==== Exercise data ====

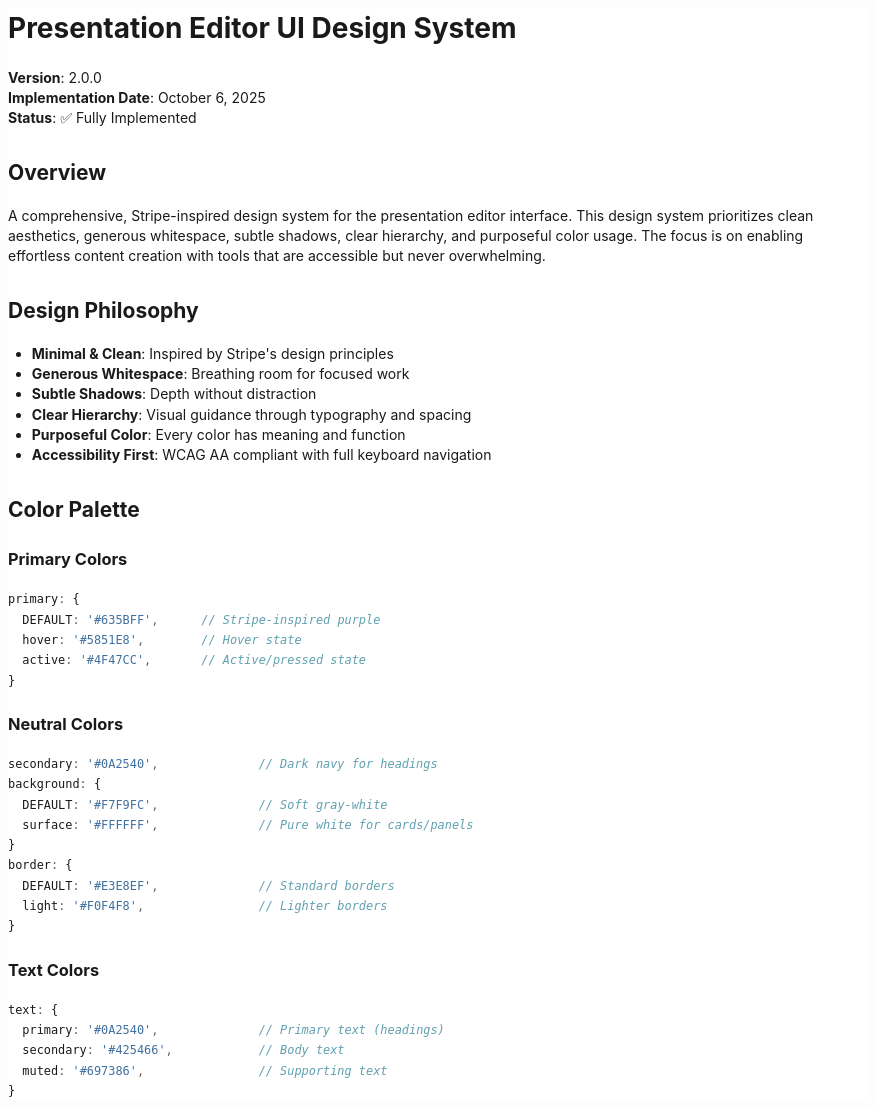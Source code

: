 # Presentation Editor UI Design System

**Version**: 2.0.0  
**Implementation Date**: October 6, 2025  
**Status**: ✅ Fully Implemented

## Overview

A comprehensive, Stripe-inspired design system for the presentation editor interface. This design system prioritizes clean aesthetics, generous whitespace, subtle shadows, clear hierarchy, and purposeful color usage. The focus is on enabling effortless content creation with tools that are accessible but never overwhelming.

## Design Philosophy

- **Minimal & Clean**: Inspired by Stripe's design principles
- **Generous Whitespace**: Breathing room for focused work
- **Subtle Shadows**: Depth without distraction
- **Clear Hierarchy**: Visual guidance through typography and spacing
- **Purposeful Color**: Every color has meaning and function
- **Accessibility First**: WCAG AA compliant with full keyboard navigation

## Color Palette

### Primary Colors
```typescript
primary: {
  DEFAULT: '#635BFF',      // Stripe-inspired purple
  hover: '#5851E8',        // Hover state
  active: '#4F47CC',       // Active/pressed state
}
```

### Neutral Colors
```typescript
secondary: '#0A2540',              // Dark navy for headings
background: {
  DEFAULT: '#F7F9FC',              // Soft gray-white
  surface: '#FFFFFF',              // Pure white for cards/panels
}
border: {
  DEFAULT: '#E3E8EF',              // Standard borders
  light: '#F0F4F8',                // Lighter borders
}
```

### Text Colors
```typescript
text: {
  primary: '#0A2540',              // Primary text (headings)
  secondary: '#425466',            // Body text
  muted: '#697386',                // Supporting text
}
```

====
==== Exercise data ====

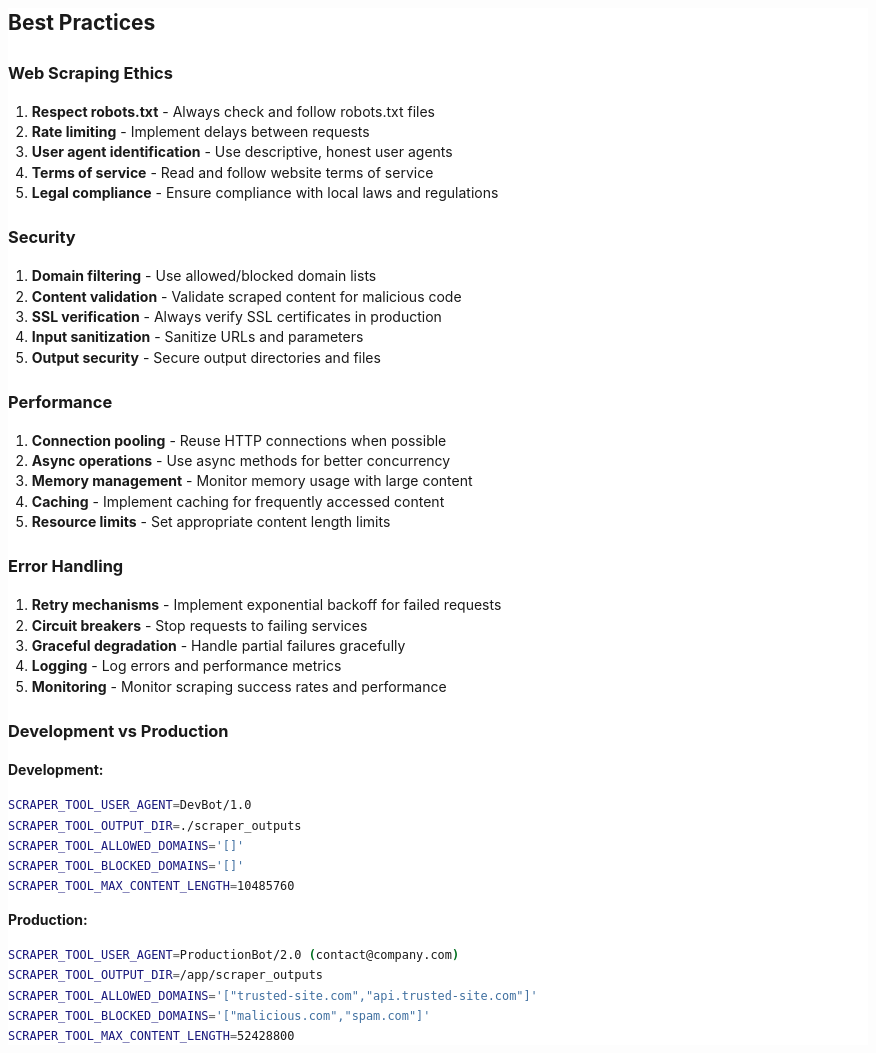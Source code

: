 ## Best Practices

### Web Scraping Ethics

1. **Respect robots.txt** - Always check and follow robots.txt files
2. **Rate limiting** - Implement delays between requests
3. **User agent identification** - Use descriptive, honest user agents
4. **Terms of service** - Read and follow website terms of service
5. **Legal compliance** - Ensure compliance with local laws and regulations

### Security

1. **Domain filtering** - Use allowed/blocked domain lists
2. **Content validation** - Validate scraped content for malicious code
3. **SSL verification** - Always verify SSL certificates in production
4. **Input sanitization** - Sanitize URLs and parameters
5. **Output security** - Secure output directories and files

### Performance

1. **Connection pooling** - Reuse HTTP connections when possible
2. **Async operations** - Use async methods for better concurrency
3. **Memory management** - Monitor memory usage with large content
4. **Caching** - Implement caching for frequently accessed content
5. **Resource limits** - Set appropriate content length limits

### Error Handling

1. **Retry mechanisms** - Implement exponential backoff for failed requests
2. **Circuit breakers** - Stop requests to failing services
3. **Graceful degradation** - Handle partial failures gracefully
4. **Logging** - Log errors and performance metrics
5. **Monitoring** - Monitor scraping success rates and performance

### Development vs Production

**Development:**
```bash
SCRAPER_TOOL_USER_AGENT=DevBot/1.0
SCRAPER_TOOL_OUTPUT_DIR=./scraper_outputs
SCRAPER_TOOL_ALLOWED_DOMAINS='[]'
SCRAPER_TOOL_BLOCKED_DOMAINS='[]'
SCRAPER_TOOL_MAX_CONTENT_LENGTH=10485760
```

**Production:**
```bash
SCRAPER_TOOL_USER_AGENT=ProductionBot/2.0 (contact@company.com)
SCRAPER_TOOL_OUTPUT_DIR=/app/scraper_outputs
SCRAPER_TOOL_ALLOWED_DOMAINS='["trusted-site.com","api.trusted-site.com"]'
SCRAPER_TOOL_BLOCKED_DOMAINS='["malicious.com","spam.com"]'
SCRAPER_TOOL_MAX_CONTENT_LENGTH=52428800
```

====
==== Exercise data ====

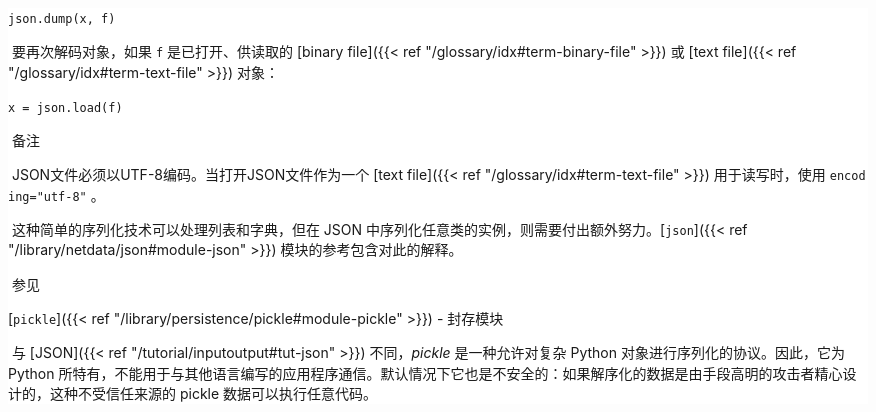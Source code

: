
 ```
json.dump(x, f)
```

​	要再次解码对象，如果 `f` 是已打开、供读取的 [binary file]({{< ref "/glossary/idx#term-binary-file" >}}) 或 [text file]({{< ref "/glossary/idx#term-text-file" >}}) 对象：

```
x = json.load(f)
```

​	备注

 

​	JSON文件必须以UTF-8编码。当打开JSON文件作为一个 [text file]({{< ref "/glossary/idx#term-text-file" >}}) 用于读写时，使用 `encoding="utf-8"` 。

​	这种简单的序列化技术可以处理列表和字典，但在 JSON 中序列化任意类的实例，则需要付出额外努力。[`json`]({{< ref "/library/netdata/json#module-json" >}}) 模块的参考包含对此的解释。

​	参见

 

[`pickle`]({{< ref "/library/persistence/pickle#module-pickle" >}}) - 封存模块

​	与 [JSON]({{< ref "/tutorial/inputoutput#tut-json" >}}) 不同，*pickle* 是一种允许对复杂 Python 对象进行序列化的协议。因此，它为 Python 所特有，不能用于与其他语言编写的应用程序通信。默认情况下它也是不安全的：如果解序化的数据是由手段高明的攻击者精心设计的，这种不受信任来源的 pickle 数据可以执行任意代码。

====

§ **Your goal**:
Working from the material above, restate word for word the lines between the line with "2. **Async operations**" and the line with "3. **Graceful degradation**", both included, and only those.

§ **Reply**:
2. **Async operations** - Use async methods for better concurrency
3. **Memory management** - Monitor memory usage with large content
4. **Caching** - Implement caching for frequently accessed content
5. **Resource limits** - Set appropriate content length limits

### Error Handling

1. **Retry mechanisms** - Implement exponential backoff for failed requests
2. **Circuit breakers** - Stop requests to failing services
3. **Graceful degradation** - Handle partial failures gracefully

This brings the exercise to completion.